YOUR ASSIGNMENT:
The answer must be a single number: how many lines in the records below contain the word "これからの働き方".

++++++++

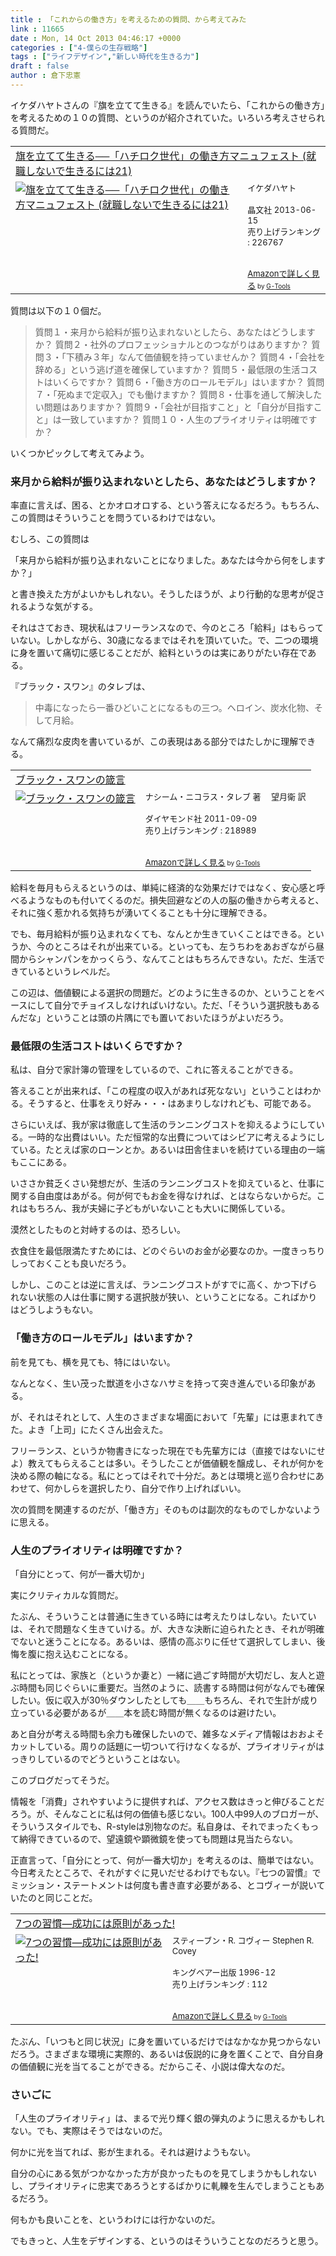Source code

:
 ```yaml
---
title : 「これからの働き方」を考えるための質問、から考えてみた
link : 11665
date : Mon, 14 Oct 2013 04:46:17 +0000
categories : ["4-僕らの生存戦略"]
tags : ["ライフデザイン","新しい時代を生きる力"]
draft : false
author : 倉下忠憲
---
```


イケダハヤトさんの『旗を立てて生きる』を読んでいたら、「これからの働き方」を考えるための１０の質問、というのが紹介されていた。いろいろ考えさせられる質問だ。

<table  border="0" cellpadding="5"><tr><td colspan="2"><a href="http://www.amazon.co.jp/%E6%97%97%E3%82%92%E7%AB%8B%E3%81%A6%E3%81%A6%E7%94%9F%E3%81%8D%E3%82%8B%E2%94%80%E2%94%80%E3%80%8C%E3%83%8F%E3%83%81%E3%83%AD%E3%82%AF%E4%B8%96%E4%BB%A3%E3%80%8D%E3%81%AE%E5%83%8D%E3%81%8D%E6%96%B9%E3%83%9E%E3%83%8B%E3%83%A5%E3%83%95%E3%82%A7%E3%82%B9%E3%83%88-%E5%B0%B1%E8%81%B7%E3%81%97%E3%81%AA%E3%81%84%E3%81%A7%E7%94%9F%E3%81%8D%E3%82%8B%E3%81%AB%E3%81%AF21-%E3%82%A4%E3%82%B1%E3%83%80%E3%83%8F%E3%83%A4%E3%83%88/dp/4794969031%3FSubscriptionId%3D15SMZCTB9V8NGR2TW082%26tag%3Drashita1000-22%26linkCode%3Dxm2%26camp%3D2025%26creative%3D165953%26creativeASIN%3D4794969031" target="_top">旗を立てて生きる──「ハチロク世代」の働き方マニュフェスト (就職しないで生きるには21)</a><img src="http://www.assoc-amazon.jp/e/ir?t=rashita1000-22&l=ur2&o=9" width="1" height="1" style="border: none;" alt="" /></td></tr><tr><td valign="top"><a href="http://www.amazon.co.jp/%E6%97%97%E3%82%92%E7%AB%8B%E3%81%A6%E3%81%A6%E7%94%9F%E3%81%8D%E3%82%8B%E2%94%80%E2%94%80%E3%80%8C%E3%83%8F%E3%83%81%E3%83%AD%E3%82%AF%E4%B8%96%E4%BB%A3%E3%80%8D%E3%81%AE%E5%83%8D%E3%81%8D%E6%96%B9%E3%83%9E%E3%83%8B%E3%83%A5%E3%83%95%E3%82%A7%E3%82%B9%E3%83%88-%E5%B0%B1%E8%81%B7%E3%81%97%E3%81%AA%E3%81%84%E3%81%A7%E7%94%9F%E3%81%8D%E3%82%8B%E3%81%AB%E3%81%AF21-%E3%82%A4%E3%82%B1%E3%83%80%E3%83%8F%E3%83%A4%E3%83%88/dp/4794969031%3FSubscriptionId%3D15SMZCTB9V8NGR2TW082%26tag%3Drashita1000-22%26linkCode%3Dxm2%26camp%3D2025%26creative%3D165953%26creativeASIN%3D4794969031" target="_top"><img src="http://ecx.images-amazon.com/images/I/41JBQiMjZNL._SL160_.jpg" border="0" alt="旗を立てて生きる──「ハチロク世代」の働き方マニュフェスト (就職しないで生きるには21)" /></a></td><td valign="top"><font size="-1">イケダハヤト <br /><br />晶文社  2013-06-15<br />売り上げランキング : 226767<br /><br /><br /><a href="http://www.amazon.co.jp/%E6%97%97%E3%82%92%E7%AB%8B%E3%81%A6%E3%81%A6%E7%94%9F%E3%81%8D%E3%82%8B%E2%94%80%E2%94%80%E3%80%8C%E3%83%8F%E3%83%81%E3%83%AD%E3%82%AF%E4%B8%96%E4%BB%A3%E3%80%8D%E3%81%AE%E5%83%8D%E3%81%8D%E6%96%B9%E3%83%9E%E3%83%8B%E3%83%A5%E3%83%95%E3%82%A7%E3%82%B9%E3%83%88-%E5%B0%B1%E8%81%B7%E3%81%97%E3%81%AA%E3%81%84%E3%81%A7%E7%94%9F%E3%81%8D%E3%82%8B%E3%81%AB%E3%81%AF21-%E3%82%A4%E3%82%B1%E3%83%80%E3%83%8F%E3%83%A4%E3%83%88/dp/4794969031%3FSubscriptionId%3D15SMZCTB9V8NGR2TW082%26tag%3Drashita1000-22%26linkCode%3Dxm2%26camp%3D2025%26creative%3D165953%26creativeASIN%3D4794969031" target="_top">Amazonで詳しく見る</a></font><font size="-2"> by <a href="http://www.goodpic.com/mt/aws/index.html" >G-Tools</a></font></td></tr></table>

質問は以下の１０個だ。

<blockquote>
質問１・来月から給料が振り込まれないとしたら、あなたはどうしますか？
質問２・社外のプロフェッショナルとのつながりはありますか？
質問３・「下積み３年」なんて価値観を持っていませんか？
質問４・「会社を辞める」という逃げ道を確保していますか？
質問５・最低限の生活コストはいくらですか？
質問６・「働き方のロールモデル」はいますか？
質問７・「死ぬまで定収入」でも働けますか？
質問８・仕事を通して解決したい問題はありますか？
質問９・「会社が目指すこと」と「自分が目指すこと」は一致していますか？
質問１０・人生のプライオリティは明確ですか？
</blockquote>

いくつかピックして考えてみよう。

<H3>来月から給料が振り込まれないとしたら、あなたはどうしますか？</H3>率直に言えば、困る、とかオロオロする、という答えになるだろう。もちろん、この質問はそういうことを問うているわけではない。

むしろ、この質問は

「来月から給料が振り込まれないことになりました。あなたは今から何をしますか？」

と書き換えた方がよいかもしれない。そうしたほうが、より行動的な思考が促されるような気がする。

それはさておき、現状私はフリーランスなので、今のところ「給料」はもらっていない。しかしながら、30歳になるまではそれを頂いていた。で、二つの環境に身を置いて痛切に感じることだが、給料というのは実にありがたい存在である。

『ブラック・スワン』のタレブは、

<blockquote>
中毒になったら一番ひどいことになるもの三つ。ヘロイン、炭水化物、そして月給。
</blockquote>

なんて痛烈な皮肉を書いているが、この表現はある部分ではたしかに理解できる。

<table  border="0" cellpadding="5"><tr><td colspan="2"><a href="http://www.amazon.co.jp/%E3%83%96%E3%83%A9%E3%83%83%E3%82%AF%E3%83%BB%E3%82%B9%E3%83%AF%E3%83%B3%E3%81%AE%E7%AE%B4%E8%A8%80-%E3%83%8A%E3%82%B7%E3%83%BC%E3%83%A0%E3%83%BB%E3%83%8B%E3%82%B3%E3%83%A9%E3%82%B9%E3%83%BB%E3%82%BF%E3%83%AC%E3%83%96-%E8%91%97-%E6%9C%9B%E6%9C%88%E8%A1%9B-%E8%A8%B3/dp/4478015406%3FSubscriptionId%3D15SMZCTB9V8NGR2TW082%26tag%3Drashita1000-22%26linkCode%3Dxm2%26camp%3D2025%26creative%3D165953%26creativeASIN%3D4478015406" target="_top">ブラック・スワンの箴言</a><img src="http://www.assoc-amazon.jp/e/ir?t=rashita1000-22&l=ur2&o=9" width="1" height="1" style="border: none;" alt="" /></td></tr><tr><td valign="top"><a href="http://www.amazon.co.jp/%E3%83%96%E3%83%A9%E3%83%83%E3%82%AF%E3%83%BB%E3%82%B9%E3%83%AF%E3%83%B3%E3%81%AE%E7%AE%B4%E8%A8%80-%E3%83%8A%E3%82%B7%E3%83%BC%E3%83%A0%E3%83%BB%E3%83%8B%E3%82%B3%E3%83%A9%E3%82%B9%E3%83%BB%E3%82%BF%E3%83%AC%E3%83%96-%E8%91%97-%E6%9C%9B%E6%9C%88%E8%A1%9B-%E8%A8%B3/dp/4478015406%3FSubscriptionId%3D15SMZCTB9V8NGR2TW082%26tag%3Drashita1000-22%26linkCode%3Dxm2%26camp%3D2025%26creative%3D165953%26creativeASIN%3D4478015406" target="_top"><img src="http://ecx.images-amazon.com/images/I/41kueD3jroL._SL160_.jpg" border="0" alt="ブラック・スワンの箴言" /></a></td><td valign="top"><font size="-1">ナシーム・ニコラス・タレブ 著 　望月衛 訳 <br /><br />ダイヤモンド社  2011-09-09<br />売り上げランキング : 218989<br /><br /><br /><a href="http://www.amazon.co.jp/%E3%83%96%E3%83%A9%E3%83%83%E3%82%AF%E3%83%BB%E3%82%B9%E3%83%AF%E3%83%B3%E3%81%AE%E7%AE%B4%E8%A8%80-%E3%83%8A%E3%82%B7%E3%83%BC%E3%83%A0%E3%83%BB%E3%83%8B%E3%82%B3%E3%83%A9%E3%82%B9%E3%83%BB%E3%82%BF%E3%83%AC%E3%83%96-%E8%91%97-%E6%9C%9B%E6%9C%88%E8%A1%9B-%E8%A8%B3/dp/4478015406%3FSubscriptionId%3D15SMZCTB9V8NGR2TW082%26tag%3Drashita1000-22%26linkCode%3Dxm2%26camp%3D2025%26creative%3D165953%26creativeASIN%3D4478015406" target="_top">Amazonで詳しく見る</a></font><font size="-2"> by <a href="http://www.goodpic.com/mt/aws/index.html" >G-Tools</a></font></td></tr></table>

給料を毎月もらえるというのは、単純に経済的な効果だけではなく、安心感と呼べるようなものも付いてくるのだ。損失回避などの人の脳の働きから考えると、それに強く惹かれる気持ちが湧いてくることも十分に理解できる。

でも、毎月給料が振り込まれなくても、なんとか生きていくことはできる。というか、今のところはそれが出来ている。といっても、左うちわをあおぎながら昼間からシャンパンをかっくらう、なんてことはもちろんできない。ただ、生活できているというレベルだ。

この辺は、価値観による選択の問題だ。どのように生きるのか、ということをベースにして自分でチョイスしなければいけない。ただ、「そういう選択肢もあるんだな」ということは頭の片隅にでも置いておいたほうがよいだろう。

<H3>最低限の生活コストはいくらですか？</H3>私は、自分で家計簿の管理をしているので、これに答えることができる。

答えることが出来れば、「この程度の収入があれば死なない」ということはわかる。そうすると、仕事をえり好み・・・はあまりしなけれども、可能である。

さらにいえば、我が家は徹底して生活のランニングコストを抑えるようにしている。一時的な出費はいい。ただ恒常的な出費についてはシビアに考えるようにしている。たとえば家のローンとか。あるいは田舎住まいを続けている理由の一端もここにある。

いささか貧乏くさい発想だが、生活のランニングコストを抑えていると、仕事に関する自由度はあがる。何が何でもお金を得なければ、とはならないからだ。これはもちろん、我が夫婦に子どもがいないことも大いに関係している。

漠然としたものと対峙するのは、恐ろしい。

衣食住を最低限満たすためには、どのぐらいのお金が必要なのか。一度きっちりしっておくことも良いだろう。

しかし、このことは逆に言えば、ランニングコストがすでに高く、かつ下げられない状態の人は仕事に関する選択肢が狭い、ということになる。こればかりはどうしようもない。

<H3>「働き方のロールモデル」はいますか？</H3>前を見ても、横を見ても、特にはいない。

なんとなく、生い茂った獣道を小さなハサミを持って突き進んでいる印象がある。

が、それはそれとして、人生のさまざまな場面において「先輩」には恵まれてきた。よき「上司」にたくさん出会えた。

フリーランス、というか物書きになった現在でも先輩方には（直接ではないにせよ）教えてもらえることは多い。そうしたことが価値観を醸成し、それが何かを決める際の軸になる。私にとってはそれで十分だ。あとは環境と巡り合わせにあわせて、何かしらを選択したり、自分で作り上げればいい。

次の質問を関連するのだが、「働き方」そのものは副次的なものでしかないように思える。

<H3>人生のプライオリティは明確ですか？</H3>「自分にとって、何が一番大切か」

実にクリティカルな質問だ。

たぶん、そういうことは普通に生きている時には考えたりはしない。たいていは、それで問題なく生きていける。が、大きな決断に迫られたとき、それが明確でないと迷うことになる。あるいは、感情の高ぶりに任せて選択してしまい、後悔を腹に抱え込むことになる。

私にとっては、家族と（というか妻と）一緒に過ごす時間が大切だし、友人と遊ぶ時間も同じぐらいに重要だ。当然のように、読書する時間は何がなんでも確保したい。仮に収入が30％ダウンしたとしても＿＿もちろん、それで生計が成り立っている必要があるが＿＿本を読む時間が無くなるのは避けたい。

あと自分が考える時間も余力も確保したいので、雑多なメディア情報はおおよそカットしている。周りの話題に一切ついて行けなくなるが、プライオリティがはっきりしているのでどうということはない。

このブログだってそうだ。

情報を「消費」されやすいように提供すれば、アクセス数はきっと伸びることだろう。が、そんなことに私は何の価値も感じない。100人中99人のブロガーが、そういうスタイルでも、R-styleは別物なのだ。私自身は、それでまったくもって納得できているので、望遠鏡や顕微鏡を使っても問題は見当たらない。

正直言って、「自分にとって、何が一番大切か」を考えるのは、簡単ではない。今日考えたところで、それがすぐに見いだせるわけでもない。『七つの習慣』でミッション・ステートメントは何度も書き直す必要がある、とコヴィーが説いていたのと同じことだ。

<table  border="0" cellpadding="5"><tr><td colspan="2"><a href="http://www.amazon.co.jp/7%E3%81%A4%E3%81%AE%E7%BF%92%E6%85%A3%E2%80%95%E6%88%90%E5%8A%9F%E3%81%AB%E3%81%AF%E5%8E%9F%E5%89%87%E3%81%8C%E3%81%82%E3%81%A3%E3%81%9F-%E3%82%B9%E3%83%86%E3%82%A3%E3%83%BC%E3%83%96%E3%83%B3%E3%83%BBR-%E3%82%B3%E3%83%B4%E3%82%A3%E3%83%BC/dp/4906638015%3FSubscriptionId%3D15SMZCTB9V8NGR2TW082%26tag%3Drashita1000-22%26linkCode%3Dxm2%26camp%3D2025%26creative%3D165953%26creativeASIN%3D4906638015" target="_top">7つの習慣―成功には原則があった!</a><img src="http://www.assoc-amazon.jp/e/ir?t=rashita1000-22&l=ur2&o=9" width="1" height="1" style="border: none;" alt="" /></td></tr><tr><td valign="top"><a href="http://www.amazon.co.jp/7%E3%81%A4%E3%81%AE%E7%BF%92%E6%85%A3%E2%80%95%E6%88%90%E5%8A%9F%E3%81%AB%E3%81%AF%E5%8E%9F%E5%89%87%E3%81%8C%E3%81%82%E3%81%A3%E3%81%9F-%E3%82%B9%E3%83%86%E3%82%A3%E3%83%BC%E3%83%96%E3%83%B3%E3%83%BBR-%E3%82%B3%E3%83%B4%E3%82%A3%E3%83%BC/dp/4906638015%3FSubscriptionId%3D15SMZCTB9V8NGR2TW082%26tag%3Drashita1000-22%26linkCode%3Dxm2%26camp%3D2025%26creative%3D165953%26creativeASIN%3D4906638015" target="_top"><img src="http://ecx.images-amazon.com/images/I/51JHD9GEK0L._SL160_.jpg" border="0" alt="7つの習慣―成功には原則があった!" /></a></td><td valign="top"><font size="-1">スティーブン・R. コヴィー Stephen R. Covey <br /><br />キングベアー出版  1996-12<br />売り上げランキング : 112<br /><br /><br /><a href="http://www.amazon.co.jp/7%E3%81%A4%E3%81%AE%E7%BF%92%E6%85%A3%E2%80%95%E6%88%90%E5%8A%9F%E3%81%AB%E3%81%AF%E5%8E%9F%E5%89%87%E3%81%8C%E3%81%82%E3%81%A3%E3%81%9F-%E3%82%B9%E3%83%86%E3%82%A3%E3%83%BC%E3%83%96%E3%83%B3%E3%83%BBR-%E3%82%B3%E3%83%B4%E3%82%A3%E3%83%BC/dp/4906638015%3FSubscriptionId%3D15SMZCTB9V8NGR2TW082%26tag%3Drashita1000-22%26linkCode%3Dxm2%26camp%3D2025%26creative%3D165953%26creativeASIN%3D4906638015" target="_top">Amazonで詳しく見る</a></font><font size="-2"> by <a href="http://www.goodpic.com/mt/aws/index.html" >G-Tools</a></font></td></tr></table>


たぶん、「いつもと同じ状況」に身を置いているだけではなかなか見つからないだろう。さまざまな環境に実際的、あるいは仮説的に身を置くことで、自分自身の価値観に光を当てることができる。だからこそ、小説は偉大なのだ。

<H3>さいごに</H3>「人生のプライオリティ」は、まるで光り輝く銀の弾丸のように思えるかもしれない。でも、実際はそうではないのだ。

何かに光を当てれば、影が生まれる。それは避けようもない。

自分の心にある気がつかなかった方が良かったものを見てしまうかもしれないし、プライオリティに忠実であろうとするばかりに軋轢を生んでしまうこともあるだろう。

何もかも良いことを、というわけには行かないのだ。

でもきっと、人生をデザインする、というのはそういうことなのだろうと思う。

++++++++

PROBLEM SOLUTION:
2